Al suo arrivo Rizwan troverà un fratello cresciuto e maturato e l’affetto della cognata che capendo il suo disagio proseguirà il lavoro iniziato dalla madre, mentre il fratello gli offrirà un lavoro di rappresentante di cosmetici che permetterà a Rizwan di incontrare Mandira (Kajol), la donna che sposerà e con la quale realizzerà la promessa fatta alla madre di trovare la felicità, ma di mezzo ci si metterà il destino e la tragedia dell’11 settembre con tutte le sue nefaste conseguenze.

Il cinema made in Bollywood non smette mai di sorprendere per la sua vitalità e schiettezza e anche quest’ennesima pellicola firmata dal regista Karan Johar (Non dire mai addio) non è da meno, anzi cerca di fare qualcosa di più, ponendosi a mezzavia tra una narrazione squisitamente Hindi e le dinamiche tutte occidentali di un’ambientazione americana provando a prendere il meglio, cinematograficamente parlando, da entrambe le culture.

Guardando Il mio nome è Khan non si può non pensare a Forrest Gump, ma nemmeno al Sam di Sean Penn o al Rain man di Dustin Hoffman, la diversità è negli occhi di chi guarda, Johar non ha alcun timore a ritrarre un personaggio che vive ai margini, ma che cerca il suo personale sogno americano, ma soprattutto una vita normale e una felicità necessaria, nonostante ad un certo punto dopo una faticosa integrazione l’incubo del terrorismo lo riporti brutalmente ad essere un emarginato.

Certamente nella pellicola di Johar ci sono alcune semplificazioni che potrebbero destare perplessità, ma il bello del cinema indiano è proprio questo non aver timore della retorica, di un linguaggio quuasi fiabesco con il quale affrontare argomenti difficili con una meravigliosa ingenuità di fondo, un ingenuità di cui  il cinema odierno abbisogna e che sia il cinema europeo che quello d’oltreoceano hanno ormai perduto a causa di una narrazione troppo costruita, troppo filtrata e a volte incapace di parlare schietto al cuore dello spettatore.
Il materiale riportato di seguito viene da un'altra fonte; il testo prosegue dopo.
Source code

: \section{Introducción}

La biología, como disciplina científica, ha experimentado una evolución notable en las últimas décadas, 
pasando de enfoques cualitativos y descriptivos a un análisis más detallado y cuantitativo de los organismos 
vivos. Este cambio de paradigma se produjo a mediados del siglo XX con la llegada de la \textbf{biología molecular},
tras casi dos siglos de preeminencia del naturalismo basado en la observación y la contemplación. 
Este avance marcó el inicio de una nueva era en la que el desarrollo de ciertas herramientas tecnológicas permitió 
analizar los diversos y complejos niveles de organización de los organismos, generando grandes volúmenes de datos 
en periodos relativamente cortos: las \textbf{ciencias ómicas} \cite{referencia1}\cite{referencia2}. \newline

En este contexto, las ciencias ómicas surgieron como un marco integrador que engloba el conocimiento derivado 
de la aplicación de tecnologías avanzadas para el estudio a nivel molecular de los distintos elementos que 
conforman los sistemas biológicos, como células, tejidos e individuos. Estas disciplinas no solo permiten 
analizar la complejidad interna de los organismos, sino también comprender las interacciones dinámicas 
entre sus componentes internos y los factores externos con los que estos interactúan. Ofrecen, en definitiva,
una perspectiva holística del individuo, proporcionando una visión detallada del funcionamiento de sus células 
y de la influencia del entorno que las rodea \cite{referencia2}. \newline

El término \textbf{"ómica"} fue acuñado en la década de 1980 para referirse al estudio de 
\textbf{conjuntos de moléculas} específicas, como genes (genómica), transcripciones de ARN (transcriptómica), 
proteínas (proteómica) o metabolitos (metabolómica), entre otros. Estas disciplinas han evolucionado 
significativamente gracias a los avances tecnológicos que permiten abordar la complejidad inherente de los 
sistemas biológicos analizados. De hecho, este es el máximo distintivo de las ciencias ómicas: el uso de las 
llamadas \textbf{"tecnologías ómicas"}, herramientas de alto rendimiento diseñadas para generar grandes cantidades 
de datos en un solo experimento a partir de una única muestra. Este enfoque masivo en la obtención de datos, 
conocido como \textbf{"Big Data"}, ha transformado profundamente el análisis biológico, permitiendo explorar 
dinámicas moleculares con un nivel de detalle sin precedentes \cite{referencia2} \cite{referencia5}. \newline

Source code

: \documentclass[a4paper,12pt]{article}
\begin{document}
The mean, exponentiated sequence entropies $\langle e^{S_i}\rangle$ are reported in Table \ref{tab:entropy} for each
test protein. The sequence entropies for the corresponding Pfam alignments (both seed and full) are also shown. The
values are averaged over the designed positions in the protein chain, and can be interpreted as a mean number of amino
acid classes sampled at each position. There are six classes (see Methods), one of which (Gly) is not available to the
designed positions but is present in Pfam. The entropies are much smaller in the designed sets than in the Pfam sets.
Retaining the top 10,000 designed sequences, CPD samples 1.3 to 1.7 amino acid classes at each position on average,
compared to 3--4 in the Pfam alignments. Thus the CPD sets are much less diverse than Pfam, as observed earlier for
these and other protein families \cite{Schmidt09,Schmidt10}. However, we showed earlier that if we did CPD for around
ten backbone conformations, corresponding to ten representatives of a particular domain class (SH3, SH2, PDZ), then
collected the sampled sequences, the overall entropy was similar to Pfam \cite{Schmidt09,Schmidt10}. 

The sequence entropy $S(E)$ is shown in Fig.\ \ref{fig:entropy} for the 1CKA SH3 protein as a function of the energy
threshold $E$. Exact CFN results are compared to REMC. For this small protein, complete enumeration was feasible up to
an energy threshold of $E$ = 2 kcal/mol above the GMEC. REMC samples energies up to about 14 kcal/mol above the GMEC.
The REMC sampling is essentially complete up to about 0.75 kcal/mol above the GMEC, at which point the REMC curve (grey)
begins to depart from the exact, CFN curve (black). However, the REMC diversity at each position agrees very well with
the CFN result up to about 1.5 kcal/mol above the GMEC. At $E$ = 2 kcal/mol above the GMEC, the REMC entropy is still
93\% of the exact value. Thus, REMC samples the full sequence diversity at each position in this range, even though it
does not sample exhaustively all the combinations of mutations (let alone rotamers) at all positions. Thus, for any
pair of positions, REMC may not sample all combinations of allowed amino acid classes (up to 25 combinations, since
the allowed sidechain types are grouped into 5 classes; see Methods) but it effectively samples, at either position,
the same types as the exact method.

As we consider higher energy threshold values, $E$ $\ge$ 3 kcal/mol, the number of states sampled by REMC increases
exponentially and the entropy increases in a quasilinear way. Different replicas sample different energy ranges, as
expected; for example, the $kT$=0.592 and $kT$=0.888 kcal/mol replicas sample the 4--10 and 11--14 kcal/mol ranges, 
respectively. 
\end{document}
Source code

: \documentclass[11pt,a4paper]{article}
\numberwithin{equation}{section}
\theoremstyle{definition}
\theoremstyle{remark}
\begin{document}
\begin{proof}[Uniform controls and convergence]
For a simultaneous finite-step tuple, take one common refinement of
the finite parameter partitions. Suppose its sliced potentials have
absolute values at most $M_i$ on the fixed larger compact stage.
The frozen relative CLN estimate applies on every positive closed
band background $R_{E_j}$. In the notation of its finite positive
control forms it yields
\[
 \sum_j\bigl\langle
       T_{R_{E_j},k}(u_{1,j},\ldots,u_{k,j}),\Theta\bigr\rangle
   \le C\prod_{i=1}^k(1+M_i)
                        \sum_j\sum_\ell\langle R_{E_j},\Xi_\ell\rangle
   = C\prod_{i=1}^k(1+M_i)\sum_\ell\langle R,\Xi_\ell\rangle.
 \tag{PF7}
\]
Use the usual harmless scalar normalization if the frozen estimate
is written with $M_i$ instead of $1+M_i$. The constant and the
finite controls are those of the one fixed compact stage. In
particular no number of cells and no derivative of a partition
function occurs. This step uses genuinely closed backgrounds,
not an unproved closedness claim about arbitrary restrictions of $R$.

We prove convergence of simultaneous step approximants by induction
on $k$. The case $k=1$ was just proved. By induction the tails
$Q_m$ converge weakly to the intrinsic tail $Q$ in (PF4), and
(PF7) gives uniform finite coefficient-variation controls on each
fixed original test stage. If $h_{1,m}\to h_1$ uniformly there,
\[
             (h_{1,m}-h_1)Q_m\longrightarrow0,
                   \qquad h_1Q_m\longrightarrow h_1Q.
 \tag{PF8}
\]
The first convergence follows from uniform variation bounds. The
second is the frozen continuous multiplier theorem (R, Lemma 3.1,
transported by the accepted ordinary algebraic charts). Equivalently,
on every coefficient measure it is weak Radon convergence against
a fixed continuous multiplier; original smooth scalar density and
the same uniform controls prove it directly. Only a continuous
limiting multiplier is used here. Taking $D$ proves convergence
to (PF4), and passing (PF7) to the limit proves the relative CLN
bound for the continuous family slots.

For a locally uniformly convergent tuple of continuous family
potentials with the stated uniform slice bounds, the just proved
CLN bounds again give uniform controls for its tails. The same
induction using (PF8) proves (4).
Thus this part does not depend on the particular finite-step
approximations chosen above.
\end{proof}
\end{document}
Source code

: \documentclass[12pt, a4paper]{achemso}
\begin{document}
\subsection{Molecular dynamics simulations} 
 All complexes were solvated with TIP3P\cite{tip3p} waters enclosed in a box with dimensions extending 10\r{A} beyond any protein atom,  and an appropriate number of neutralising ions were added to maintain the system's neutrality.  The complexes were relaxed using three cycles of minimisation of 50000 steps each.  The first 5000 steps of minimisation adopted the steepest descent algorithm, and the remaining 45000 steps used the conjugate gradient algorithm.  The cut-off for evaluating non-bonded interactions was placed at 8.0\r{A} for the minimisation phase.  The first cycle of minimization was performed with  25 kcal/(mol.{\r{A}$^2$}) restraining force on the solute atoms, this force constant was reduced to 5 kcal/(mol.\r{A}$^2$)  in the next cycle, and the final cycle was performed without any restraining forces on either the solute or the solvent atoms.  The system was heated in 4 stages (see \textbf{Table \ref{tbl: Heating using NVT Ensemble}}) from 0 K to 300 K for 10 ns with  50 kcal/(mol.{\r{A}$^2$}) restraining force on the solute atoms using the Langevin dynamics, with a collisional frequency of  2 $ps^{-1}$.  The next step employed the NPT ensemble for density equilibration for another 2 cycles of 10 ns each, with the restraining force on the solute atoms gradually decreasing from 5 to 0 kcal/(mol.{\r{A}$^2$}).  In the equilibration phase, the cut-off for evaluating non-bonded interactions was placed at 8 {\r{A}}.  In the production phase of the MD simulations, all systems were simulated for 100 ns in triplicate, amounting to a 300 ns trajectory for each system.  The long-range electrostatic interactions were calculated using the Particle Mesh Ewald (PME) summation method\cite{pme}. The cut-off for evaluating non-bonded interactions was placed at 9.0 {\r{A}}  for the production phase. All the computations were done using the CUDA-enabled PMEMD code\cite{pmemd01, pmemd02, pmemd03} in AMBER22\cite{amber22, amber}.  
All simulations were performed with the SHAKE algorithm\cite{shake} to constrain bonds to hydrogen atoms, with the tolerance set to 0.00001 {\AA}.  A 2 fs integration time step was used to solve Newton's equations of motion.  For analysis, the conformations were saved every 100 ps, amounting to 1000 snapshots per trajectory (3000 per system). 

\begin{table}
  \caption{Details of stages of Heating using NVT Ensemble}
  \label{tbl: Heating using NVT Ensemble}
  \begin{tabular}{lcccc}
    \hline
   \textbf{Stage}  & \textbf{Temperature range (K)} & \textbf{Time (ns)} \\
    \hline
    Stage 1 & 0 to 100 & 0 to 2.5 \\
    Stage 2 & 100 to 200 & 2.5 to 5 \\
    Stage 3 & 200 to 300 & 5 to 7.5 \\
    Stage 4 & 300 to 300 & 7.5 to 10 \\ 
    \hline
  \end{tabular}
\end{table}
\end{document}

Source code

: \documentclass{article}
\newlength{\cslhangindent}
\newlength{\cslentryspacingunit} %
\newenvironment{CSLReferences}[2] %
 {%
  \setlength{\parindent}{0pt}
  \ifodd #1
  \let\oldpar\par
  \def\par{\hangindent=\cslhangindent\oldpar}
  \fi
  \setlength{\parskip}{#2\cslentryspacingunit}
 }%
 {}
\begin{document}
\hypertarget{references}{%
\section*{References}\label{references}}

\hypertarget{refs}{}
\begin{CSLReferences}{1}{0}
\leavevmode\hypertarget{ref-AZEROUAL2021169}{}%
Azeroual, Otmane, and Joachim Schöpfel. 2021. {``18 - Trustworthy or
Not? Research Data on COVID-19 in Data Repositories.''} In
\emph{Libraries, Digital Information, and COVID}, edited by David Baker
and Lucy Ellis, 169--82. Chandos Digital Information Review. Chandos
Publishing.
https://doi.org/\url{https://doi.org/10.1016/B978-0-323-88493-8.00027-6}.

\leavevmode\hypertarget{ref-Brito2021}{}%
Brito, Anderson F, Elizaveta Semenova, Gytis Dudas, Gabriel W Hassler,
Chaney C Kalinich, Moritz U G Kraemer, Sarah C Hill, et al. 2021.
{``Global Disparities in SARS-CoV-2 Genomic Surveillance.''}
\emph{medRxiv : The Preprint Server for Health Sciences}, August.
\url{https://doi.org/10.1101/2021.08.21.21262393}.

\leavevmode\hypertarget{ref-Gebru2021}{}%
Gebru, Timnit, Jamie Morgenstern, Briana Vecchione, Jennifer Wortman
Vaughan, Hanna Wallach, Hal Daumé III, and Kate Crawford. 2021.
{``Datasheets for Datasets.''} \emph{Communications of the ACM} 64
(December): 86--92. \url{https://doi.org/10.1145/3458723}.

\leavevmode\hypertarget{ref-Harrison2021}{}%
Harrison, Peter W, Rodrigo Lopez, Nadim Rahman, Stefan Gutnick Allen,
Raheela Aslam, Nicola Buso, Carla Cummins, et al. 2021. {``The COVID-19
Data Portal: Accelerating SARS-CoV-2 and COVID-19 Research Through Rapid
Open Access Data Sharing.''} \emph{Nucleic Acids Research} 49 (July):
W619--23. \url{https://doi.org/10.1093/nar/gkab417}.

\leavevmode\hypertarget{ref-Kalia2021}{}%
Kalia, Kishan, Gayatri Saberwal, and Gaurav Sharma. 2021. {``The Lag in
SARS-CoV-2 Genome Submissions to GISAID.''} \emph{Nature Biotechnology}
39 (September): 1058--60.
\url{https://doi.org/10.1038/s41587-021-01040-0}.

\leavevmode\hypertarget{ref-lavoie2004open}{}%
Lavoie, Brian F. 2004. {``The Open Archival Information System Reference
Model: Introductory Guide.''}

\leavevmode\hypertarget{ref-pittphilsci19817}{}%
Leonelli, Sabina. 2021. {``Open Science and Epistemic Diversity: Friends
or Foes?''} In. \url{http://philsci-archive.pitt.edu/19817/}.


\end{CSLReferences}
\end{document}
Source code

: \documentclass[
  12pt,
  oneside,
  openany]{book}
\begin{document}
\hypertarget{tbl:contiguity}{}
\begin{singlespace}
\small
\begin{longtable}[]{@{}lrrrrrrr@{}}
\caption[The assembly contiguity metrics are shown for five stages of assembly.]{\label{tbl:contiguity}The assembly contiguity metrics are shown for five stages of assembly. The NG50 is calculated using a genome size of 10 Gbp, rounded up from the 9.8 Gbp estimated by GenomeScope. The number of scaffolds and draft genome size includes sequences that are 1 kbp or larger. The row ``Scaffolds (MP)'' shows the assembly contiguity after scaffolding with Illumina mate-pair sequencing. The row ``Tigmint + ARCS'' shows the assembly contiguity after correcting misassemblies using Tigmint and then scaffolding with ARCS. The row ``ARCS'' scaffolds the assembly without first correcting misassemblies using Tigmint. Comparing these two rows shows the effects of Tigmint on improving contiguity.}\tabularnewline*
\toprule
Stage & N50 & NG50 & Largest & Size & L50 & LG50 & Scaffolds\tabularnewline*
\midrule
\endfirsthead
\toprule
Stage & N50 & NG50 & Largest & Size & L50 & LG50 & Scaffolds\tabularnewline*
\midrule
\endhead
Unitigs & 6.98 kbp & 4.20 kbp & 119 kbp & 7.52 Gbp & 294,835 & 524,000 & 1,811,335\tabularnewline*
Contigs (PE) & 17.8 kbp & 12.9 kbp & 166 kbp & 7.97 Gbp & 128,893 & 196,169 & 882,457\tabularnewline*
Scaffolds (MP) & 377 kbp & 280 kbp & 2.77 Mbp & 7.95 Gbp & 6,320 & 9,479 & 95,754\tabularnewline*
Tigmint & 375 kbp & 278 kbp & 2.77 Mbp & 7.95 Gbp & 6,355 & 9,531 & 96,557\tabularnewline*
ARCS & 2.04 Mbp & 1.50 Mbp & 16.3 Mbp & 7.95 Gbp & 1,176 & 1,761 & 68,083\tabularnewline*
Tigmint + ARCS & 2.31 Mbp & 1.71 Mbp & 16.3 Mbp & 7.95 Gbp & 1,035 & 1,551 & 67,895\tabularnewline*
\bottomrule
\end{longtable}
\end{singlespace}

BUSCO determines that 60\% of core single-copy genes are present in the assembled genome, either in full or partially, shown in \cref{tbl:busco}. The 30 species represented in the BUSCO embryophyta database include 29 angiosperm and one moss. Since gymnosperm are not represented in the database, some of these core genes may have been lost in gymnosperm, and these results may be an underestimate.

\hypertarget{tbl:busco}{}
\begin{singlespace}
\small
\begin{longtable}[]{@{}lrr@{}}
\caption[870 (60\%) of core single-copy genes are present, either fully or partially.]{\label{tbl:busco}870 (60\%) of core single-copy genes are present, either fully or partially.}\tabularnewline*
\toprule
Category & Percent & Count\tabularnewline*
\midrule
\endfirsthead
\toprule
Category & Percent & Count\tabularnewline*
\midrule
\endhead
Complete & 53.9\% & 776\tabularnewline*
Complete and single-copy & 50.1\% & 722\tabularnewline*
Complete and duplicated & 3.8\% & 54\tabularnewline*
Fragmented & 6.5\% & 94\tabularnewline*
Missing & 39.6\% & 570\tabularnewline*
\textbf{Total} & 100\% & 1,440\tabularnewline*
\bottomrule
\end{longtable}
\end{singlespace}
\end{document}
Sha Ruhk Khan nei panni del protagonista mostra una capcità estrema di interiorizzare il disagio del suo personaggio, splendida e solare Kajol che nella seconda parte sfoggia un registro drammatico davvero notevole e naturalmente co-protagonista la musica, onnipresente, emozionante e travolgente che arriva a scandire puntuale le mille sfumature di un film senza dubbio a misura di spettatore.

Il film verrà presentato in anteprima il 31 ottobre 2010 come evento speciale al Festival Internazionale del Film di Roma, mentre l’uscita nelle sale italiane è prevista per il 26 novembre 2010.